(Saved entries)
=== Begin Enclosure ===

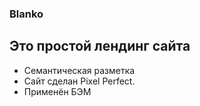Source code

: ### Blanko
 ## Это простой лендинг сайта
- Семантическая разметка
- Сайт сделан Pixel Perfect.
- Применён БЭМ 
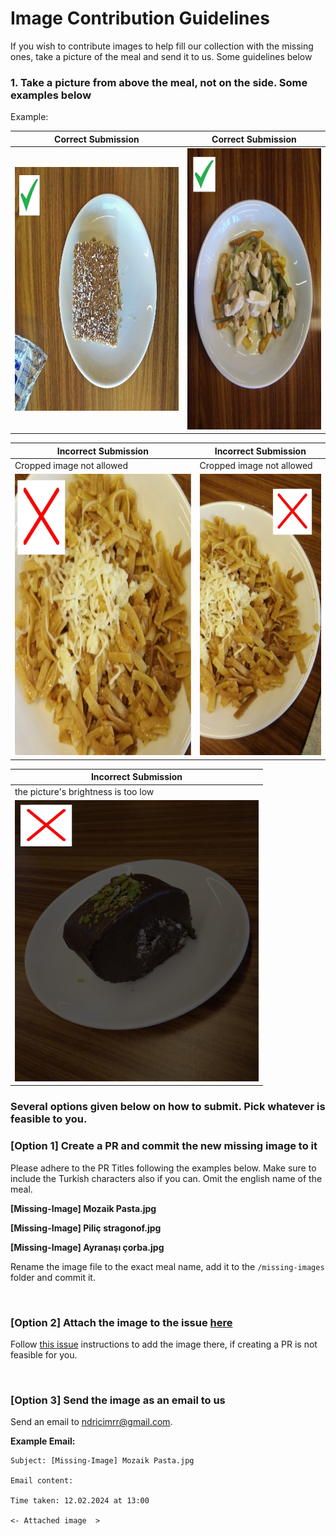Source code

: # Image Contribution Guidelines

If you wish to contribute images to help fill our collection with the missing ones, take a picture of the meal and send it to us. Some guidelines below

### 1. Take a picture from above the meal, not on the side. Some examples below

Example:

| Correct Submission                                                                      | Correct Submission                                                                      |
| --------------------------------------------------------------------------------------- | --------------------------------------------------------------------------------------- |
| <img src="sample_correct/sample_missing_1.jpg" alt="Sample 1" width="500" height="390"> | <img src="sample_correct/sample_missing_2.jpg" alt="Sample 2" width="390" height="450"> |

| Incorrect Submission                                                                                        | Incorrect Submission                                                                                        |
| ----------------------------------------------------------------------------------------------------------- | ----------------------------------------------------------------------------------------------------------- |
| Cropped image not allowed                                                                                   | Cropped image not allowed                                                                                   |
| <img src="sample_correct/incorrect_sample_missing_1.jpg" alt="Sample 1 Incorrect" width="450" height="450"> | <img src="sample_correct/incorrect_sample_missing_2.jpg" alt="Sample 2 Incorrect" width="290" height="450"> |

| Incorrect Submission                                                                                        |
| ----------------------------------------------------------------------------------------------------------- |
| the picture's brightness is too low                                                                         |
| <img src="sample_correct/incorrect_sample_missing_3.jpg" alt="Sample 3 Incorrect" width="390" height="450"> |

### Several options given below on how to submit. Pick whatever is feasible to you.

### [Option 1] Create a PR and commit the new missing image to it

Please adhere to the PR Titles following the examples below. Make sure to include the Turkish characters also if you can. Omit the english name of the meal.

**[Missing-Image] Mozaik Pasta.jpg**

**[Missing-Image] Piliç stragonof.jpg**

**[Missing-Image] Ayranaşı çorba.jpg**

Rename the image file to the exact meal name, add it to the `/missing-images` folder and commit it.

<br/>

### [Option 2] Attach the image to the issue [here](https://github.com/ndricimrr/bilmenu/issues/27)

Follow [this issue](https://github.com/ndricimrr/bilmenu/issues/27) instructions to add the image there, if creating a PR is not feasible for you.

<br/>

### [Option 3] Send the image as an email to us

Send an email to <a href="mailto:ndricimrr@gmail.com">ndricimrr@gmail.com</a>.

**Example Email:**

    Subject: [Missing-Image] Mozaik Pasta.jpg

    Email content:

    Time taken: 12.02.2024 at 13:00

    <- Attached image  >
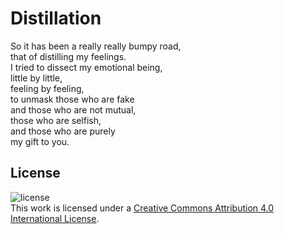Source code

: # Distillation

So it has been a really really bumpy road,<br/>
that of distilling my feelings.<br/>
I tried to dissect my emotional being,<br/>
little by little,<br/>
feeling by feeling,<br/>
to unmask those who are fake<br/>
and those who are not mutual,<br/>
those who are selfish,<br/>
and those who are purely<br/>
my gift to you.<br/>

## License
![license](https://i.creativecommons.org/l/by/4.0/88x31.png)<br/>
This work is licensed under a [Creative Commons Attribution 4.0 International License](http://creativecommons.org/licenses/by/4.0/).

=== End Enclosure ===

_Task item:_
Any pictures above are to be left out. Retype the rest of the records exactly.

_Answer to this task:_
Source code

: ### Blanko
 ## Это простой лендинг сайта
- Семантическая разметка
- Сайт сделан Pixel Perfect.
- Применён БЭМ 
Source code

: # Image Contribution Guidelines

If you wish to contribute images to help fill our collection with the missing ones, take a picture of the meal and send it to us. Some guidelines below

### 1. Take a picture from above the meal, not on the side. Some examples below

Example:

| Correct Submission                                                                      | Correct Submission                                                                      |
| --------------------------------------------------------------------------------------- | --------------------------------------------------------------------------------------- |
| <img src="sample_correct/sample_missing_1.jpg" alt="Sample 1" width="500" height="390"> | <img src="sample_correct/sample_missing_2.jpg" alt="Sample 2" width="390" height="450"> |

| Incorrect Submission                                                                                        | Incorrect Submission                                                                                        |
| ----------------------------------------------------------------------------------------------------------- | ----------------------------------------------------------------------------------------------------------- |
| Cropped image not allowed                                                                                   | Cropped image not allowed                                                                                   |
| <img src="sample_correct/incorrect_sample_missing_1.jpg" alt="Sample 1 Incorrect" width="450" height="450"> | <img src="sample_correct/incorrect_sample_missing_2.jpg" alt="Sample 2 Incorrect" width="290" height="450"> |

| Incorrect Submission                                                                                        |
| ----------------------------------------------------------------------------------------------------------- |
| the picture's brightness is too low                                                                         |
| <img src="sample_correct/incorrect_sample_missing_3.jpg" alt="Sample 3 Incorrect" width="390" height="450"> |

### Several options given below on how to submit. Pick whatever is feasible to you.

### [Option 1] Create a PR and commit the new missing image to it

Please adhere to the PR Titles following the examples below. Make sure to include the Turkish characters also if you can. Omit the english name of the meal.

**[Missing-Image] Mozaik Pasta.jpg**

**[Missing-Image] Piliç stragonof.jpg**

**[Missing-Image] Ayranaşı çorba.jpg**

Rename the image file to the exact meal name, add it to the `/missing-images` folder and commit it.

<br/>

### [Option 2] Attach the image to the issue [here](https://github.com/ndricimrr/bilmenu/issues/27)

Follow [this issue](https://github.com/ndricimrr/bilmenu/issues/27) instructions to add the image there, if creating a PR is not feasible for you.

<br/>

### [Option 3] Send the image as an email to us

Send an email to <a href="mailto:ndricimrr@gmail.com">ndricimrr@gmail.com</a>.

**Example Email:**

    Subject: [Missing-Image] Mozaik Pasta.jpg

    Email content:

    Time taken: 12.02.2024 at 13:00

    <- Attached image  >
Source code

: # Distillation

So it has been a really really bumpy road,<br/>
that of distilling my feelings.<br/>
I tried to dissect my emotional being,<br/>
little by little,<br/>
feeling by feeling,<br/>
to unmask those who are fake<br/>
and those who are not mutual,<br/>
those who are selfish,<br/>
and those who are purely<br/>
my gift to you.<br/>

## License
![license](https://i.creativecommons.org/l/by/4.0/88x31.png)<br/>
This work is licensed under a [Creative Commons Attribution 4.0 International License](http://creativecommons.org/licenses/by/4.0/).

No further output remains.